Par l’art, réparer les liens et faire monde en commun

Reconnaissance, impact et perspectives au sénégal.

En cette Journée mondiale de l’art, Clowns Sans Frontières France salue la reconnaissance accordée par l’Agence française de développement (AFD) au travail mené au Sénégal dans le cadre du programme Accès Culture.
La publication Renforcer le lien social par la culture met en lumière l’impact du projet Woolu Yakaar, porté avec notre partenaire sénégalais SenCirk, et confirme ce que nous observons chaque jour sur le terrain : l’art, lorsqu’il est participatif et ancré localement, est un puissant levier de transformation sociale.
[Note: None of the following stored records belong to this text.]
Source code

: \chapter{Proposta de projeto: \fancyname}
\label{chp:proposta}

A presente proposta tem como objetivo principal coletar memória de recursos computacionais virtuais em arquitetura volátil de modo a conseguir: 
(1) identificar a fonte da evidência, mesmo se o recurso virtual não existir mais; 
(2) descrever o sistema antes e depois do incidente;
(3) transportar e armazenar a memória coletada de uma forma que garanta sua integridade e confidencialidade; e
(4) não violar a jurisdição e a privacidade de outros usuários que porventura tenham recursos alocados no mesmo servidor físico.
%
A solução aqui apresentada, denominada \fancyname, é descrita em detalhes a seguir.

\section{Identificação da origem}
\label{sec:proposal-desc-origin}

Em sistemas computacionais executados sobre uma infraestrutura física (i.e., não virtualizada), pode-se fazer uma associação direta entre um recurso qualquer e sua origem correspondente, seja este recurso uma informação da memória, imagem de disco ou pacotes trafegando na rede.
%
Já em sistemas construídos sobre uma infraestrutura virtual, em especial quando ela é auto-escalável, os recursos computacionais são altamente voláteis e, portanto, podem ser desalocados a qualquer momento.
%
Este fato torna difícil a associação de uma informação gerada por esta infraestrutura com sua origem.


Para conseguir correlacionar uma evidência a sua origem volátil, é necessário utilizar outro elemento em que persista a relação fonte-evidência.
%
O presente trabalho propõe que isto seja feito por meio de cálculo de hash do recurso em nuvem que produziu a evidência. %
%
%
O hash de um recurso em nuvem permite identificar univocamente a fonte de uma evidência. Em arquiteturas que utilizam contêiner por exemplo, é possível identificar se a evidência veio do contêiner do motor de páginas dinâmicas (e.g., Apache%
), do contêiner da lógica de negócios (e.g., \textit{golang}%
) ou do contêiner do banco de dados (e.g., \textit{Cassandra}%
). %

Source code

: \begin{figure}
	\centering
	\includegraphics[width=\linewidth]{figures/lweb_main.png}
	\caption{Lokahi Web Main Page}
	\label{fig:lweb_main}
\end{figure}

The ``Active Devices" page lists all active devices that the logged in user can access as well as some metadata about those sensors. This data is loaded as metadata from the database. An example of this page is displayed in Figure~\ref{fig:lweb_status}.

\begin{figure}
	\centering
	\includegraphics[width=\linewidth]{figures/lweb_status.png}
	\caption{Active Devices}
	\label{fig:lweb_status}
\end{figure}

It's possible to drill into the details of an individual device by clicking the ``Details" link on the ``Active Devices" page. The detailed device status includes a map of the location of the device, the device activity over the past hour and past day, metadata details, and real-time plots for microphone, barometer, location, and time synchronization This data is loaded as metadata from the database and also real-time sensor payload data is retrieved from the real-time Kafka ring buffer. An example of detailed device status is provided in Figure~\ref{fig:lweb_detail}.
Le cirque social comme outil de réparation et d’inclusion

Mené au Sénégal entre 2021 et 2024, le projet Woolu Yakaar a mobilisé le cirque social comme outil thérapeutique, éducatif et artistique auprès d’enfants et de jeunes en situation de grande vulnérabilité : enfants en situation de rue, en situation de handicap, ou placés en institutions, y compris en milieu carcéral.
Plus de 600 jeunes ont participé à des ateliers réguliers, encadrés par des artistes formés localement.

Les enseignements tirés de la recherche-action menée par l’AFD sont sans équivoque : la participation à une pratique artistique collective contribue à une amélioration significative du bien‑être émotionnel, au renforcement de l’estime de soi, et, pour certain·e·s, à des parcours de réinsertion sociale.

Dans des contextes marqués par la précarité et les violences structurelles, l’art devient un espace sécurisé d’expression, de reconstruction et de reconnaissance.

 

Des impacts concrets au plus près des publics

L’étude souligne plusieurs effets majeurs du projet Woolu Yakaar :

    • En milieu carcéral, les ateliers de cirque ont constitué un besoin vital d’évasion et d’espoir, ouvrant un espace de respiration dans des environnements fortement contraints.

    • Pour les enfants et jeunes en situation de grande vulnérabilité, l’action culturelle a contribué à un accompagnement psychosocial, en complément des dispositifs sociaux existants, et a favorisé la prise en compte de l’art dans les parcours de protection de l’enfance.

    • Le travail artistique auprès des jeunes filles victimes de violences basées sur le genre a permis de renforcer l’inclusion sociale, l’égalité et la reconstruction du lien à soi et aux autres, à travers la dimension corporelle et collective du cirque.

Ces résultats rappellent que l’impact de l’art dépasse le cadre esthétique : il agit sur la santé mentale, les relations sociales et la capacité des individus à se projeter dans l’avenir.

 

Renforcer les acteurs locaux et structurer le cirque social

Au-delà des bénéficiaires directs, Woolu Yakaar a également contribué à la montée en compétences des artistes impliqués, tant sur le plan technique que pédagogique.
En soutenant la formation et la professionnalisation des artistes locaux, le projet participe à la structuration durable du secteur du cirque social au Sénégal, et à la reconnaissance de ces pratiques comme des outils légitimes d’intervention sociale et culturelle.

Cette dimension est essentielle : elle inscrit l’action dans le temps long et renforce l’autonomie des acteurs culturels locaux, en cohérence avec une approche de développement fondée sur le pouvoir d’agir et la coopération.

 

Une reconnaissance institutionnelle qui engage l’avenir

Pour Clowns Sans Frontières France, la reconnaissance de l’AFD constitue un signal fort : elle confirme la nécessité d’intégrer la culture comme une infrastructure sociale à part entière, au même titre que l’éducation ou la santé, dans les politiques de développement.

Les recommandations issues de la recherche-action appellent notamment à :

    • reconnaître la culture comme levier transversal du développement humain,

    • renforcer les capacités des acteurs culturels locaux,

    • garantir la participation active des publics les plus marginalisés,

    • et mieux mesurer l’impact social des projets artistiques.

 

Et la suite ? Kaddu Xaleyi, une dynamique qui se poursuit

Cette aventure ne s’arrête pas à Woolu Yakaar.
Aujourd’hui, Clowns Sans Frontières France et ses partenaires poursuivent cet engagement au Sénégal avec le projet Kaddu Xaleyi, actuellement en cours. Ce nouveau programme prolonge la dynamique engagée en plaçant toujours l’art au cœur de la protection de l’enfance, de l’expression des jeunes et du renforcement du lien social.

 

Faire monde en commun

À travers ces projets, nous réaffirmons une conviction profonde : l’accès à la culture est un droit.
Dans des contextes de fragilité, l’art n’est pas accessoire. Il est un langage universel, un espace de rencontre et un moteur de résilience collective.

En cette Journée mondiale de l’art, faisons le choix de soutenir des pratiques artistiques qui réparent les liens, redonnent une voix à celles et ceux qu’on n’entend pas, et contribuent à construire des sociétés plus justes et plus humaines.